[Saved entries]
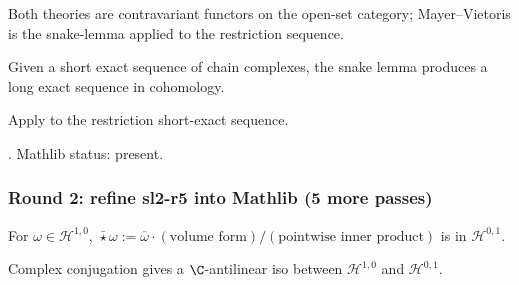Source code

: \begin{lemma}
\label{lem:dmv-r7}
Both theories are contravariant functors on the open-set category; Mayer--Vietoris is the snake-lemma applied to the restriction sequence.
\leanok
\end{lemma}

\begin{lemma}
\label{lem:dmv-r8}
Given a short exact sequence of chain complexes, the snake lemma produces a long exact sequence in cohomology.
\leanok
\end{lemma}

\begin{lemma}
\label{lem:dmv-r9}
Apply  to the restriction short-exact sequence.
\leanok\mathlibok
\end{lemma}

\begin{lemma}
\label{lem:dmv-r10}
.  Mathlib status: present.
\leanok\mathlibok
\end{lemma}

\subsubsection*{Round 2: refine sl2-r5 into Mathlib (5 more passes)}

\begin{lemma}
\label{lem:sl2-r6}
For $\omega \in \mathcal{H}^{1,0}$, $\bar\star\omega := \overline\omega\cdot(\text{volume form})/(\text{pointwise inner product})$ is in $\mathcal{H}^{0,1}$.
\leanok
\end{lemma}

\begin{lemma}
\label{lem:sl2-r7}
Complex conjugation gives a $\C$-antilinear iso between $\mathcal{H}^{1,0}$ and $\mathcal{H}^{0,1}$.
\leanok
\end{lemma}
==
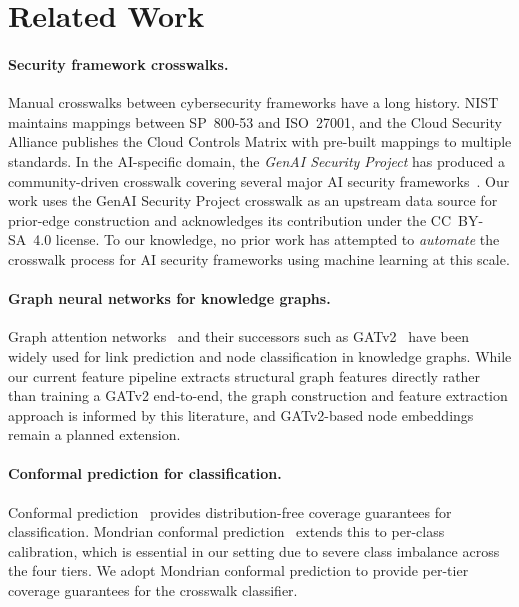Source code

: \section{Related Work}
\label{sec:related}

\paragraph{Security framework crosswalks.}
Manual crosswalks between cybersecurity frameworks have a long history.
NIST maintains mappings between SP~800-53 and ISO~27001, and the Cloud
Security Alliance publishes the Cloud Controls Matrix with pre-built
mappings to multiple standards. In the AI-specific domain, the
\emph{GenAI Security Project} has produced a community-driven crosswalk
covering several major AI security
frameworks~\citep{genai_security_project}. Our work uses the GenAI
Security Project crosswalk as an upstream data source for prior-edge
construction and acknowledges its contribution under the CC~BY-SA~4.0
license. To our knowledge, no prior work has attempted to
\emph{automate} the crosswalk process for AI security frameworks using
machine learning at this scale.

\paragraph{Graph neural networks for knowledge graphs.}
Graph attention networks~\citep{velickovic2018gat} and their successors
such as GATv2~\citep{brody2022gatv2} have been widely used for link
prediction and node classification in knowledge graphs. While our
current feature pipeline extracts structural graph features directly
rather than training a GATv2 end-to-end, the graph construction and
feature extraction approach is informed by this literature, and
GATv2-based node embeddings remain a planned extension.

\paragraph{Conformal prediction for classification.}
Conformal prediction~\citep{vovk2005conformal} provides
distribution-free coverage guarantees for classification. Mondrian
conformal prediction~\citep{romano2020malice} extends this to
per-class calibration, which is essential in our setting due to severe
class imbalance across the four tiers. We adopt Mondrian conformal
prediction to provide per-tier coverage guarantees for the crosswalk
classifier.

WHAT YOU SHOULD DO
Go through the entries above and copy every line containing "frameworks".

RESULT OF THIS TASK
Manual crosswalks between cybersecurity frameworks have a long history.
frameworks~\citep{genai_security_project}. Our work uses the GenAI
\emph{automate} the crosswalk process for AI security frameworks using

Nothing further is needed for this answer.